— Required action —
A stretch of the entries below is to be set down exactly, running from the line with "- know when you" through the line with "to our community", both included, and no other line.

Stored records:
· · ·

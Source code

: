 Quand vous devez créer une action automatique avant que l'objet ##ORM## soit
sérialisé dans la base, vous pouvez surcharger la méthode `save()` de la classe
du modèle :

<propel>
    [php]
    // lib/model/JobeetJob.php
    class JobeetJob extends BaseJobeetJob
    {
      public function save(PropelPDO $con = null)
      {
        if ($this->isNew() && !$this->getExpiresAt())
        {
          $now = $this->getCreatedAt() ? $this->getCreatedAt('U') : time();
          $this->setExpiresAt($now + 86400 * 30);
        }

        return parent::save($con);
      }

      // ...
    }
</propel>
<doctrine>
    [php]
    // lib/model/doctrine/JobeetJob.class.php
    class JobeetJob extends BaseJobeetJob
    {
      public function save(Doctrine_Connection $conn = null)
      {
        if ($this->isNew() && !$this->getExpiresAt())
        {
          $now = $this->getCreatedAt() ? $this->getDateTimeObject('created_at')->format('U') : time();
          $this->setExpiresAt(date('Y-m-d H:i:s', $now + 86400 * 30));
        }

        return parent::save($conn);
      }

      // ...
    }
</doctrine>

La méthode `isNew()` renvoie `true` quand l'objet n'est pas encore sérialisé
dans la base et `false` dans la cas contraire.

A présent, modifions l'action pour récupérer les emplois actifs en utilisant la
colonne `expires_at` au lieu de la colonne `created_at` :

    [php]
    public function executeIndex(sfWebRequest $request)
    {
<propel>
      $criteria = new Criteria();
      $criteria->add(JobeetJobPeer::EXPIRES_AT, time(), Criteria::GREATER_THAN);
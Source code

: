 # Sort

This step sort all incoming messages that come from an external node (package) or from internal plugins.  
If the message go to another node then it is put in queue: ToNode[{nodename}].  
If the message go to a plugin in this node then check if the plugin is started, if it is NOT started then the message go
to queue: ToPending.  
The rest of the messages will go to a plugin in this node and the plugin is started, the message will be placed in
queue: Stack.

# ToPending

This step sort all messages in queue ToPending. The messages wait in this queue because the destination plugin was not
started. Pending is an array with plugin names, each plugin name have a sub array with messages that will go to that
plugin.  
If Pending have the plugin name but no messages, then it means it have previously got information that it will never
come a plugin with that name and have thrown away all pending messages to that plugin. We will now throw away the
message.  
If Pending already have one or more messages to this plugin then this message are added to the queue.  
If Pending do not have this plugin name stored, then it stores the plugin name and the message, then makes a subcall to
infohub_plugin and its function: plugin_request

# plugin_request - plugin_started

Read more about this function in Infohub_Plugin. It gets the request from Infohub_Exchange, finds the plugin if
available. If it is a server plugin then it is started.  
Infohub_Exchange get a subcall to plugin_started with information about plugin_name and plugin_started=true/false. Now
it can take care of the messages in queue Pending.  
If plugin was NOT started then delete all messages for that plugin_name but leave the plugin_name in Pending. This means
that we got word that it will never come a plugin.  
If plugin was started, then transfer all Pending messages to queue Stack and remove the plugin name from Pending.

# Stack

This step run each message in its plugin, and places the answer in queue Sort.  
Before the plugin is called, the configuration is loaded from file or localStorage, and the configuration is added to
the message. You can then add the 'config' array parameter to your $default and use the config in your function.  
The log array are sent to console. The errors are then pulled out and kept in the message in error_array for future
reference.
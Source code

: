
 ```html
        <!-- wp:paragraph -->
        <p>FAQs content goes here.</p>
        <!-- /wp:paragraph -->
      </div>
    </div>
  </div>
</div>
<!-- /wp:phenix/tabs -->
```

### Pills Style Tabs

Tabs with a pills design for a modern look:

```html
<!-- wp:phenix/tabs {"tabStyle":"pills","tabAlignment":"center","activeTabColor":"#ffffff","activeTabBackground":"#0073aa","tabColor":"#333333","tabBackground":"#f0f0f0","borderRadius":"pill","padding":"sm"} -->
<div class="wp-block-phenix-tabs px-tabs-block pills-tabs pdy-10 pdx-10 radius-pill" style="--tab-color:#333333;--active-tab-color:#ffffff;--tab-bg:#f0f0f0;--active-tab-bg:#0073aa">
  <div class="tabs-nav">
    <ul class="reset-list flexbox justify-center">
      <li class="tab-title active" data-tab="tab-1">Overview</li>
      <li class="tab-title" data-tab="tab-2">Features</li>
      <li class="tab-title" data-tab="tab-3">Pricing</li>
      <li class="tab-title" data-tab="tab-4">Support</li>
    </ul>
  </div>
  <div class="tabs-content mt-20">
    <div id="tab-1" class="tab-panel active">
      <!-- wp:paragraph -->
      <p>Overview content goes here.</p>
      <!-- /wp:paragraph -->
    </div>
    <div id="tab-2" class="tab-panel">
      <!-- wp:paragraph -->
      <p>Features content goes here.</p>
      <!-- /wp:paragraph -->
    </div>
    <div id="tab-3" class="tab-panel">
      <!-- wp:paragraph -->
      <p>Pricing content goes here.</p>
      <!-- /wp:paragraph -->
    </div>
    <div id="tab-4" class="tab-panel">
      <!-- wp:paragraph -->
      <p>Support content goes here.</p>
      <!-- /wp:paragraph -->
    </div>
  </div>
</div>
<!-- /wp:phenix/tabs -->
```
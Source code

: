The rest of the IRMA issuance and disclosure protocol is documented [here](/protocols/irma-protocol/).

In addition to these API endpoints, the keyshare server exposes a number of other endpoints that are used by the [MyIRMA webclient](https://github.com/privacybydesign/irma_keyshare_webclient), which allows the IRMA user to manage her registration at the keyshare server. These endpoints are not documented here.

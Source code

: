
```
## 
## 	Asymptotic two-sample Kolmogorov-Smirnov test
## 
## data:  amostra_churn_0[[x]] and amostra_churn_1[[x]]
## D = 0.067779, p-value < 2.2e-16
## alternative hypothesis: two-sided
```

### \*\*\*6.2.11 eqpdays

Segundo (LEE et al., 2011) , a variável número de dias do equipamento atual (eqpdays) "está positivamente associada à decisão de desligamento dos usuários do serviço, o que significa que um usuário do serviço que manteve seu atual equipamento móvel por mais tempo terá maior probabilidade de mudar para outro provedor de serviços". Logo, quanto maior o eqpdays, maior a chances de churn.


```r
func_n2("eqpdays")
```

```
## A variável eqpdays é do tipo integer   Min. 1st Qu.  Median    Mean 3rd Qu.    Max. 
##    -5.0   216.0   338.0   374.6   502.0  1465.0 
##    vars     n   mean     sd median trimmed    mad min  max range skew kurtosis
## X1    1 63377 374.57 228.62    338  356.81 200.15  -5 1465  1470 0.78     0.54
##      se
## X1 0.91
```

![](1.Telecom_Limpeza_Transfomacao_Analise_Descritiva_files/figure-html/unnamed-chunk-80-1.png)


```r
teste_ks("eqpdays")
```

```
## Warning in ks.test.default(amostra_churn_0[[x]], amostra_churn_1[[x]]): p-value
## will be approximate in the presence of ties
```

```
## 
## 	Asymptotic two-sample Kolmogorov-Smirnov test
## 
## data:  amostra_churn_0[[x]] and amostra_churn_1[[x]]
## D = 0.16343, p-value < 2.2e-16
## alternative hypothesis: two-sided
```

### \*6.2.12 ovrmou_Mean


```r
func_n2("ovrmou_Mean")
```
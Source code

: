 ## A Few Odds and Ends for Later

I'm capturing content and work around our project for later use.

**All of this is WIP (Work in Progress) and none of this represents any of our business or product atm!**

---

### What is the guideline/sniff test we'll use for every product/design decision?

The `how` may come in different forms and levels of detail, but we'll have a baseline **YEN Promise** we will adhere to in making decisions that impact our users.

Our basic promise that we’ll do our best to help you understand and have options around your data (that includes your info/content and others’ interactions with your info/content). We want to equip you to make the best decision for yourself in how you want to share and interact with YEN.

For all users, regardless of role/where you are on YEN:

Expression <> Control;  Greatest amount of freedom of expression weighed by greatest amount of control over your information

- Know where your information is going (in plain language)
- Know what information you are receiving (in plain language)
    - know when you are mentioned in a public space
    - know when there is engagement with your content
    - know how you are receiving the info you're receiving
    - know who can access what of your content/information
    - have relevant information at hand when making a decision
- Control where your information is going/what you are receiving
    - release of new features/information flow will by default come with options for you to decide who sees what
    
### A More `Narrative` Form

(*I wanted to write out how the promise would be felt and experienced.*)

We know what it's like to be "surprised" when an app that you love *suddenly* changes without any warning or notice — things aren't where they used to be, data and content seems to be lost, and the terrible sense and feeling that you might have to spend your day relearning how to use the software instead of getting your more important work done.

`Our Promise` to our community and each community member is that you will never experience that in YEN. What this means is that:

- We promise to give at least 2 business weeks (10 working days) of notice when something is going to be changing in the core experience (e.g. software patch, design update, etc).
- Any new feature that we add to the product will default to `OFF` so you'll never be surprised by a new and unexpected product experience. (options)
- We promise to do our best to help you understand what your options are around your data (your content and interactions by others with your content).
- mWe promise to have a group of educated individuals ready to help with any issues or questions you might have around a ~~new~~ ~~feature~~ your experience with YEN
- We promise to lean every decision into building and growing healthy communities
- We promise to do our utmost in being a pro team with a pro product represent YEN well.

· · ·

— Result for this task —
    - know when you are mentioned in a public space
    - know when there is engagement with your content
    - know how you are receiving the info you're receiving
    - know who can access what of your content/information
    - have relevant information at hand when making a decision
- Control where your information is going/what you are receiving
    - release of new features/information flow will by default come with options for you to decide who sees what
    
### A More `Narrative` Form

(*I wanted to write out how the promise would be felt and experienced.*)

We know what it's like to be "surprised" when an app that you love *suddenly* changes without any warning or notice — things aren't where they used to be, data and content seems to be lost, and the terrible sense and feeling that you might have to spend your day relearning how to use the software instead of getting your more important work done.

`Our Promise` to our community and each community member is that you will never experience that in YEN. What this means is that:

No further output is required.